Exercise goal:
Produce an exact copy of the data below.

-*-

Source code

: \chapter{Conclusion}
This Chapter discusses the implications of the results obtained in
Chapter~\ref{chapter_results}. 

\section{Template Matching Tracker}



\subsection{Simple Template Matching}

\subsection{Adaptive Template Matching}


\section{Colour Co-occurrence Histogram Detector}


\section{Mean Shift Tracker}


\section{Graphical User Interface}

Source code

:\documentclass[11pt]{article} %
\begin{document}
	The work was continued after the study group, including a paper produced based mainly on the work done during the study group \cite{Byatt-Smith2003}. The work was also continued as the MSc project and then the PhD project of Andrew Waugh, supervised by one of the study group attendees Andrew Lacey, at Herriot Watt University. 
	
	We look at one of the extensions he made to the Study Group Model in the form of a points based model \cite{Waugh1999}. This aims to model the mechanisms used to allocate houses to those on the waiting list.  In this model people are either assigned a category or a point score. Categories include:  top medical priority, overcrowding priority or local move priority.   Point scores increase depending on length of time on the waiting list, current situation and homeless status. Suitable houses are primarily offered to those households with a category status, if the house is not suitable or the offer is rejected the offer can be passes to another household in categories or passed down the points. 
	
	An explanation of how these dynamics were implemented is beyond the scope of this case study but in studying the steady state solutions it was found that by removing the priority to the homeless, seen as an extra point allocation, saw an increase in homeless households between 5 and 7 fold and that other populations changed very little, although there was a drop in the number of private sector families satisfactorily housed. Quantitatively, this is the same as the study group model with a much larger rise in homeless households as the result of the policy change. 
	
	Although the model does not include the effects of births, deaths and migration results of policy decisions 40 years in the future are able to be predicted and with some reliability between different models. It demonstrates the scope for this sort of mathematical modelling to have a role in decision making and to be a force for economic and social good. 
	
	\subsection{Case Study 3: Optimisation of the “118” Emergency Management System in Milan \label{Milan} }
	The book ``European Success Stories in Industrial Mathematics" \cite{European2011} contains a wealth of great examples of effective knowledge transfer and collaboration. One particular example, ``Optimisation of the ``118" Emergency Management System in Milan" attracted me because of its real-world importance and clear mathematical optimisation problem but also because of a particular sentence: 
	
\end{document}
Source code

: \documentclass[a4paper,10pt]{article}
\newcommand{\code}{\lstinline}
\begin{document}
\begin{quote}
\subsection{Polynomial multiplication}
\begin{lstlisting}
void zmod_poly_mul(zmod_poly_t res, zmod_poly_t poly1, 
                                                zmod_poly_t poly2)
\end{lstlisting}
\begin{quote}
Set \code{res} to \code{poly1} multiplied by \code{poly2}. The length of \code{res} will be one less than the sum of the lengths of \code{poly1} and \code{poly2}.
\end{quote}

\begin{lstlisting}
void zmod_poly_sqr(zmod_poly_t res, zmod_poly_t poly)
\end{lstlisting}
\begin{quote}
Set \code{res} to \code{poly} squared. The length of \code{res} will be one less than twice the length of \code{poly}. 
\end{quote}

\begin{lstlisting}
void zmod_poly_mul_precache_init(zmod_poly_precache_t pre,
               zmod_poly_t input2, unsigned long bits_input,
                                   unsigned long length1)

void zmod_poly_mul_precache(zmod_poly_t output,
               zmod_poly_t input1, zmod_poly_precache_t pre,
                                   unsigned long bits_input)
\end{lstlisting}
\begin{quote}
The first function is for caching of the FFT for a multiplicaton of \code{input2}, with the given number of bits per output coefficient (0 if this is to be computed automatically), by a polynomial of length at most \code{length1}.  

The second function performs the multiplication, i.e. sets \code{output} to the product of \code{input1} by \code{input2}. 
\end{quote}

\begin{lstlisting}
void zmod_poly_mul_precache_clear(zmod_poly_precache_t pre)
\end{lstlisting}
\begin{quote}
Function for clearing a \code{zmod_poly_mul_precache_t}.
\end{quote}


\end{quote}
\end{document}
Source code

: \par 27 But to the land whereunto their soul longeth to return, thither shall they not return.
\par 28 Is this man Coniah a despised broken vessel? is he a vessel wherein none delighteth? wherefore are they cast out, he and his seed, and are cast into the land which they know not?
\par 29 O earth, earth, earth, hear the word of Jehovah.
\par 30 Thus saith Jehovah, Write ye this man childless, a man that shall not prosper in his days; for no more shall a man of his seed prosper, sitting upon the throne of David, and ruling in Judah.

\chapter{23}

-*-

Result of the task:
Source code

: \chapter{Conclusion}
This Chapter discusses the implications of the results obtained in
Chapter~\ref{chapter_results}. 

\section{Template Matching Tracker}



\subsection{Simple Template Matching}

\subsection{Adaptive Template Matching}


\section{Colour Co-occurrence Histogram Detector}


\section{Mean Shift Tracker}


\section{Graphical User Interface}

Source code

:\documentclass[11pt]{article} %
\begin{document}
	The work was continued after the study group, including a paper produced based mainly on the work done during the study group \cite{Byatt-Smith2003}. The work was also continued as the MSc project and then the PhD project of Andrew Waugh, supervised by one of the study group attendees Andrew Lacey, at Herriot Watt University. 
	
	We look at one of the extensions he made to the Study Group Model in the form of a points based model \cite{Waugh1999}. This aims to model the mechanisms used to allocate houses to those on the waiting list.  In this model people are either assigned a category or a point score. Categories include:  top medical priority, overcrowding priority or local move priority.   Point scores increase depending on length of time on the waiting list, current situation and homeless status. Suitable houses are primarily offered to those households with a category status, if the house is not suitable or the offer is rejected the offer can be passes to another household in categories or passed down the points. 
	
	An explanation of how these dynamics were implemented is beyond the scope of this case study but in studying the steady state solutions it was found that by removing the priority to the homeless, seen as an extra point allocation, saw an increase in homeless households between 5 and 7 fold and that other populations changed very little, although there was a drop in the number of private sector families satisfactorily housed. Quantitatively, this is the same as the study group model with a much larger rise in homeless households as the result of the policy change. 
	
	Although the model does not include the effects of births, deaths and migration results of policy decisions 40 years in the future are able to be predicted and with some reliability between different models. It demonstrates the scope for this sort of mathematical modelling to have a role in decision making and to be a force for economic and social good. 
	
	\subsection{Case Study 3: Optimisation of the “118” Emergency Management System in Milan \label{Milan} }
	The book ``European Success Stories in Industrial Mathematics" \cite{European2011} contains a wealth of great examples of effective knowledge transfer and collaboration. One particular example, ``Optimisation of the ``118" Emergency Management System in Milan" attracted me because of its real-world importance and clear mathematical optimisation problem but also because of a particular sentence: 
	
\end{document}
Source code

: \documentclass[a4paper,10pt]{article}
\newcommand{\code}{\lstinline}
\begin{document}
\begin{quote}
\subsection{Polynomial multiplication}
\begin{lstlisting}
void zmod_poly_mul(zmod_poly_t res, zmod_poly_t poly1, 
                                                zmod_poly_t poly2)
\end{lstlisting}
\begin{quote}
Set \code{res} to \code{poly1} multiplied by \code{poly2}. The length of \code{res} will be one less than the sum of the lengths of \code{poly1} and \code{poly2}.
\end{quote}

\begin{lstlisting}
void zmod_poly_sqr(zmod_poly_t res, zmod_poly_t poly)
\end{lstlisting}
\begin{quote}
Set \code{res} to \code{poly} squared. The length of \code{res} will be one less than twice the length of \code{poly}. 
\end{quote}

\begin{lstlisting}
void zmod_poly_mul_precache_init(zmod_poly_precache_t pre,
               zmod_poly_t input2, unsigned long bits_input,
                                   unsigned long length1)

void zmod_poly_mul_precache(zmod_poly_t output,
               zmod_poly_t input1, zmod_poly_precache_t pre,
                                   unsigned long bits_input)
\end{lstlisting}
\begin{quote}
The first function is for caching of the FFT for a multiplicaton of \code{input2}, with the given number of bits per output coefficient (0 if this is to be computed automatically), by a polynomial of length at most \code{length1}.  

The second function performs the multiplication, i.e. sets \code{output} to the product of \code{input1} by \code{input2}. 
\end{quote}

\begin{lstlisting}
void zmod_poly_mul_precache_clear(zmod_poly_precache_t pre)
\end{lstlisting}
\begin{quote}
Function for clearing a \code{zmod_poly_mul_precache_t}.
\end{quote}


\end{quote}
\end{document}
Source code

: \par 27 But to the land whereunto their soul longeth to return, thither shall they not return.
\par 28 Is this man Coniah a despised broken vessel? is he a vessel wherein none delighteth? wherefore are they cast out, he and his seed, and are cast into the land which they know not?
\par 29 O earth, earth, earth, hear the word of Jehovah.
\par 30 Thus saith Jehovah, Write ye this man childless, a man that shall not prosper in his days; for no more shall a man of his seed prosper, sitting upon the throne of David, and ruling in Judah.

\chapter{23}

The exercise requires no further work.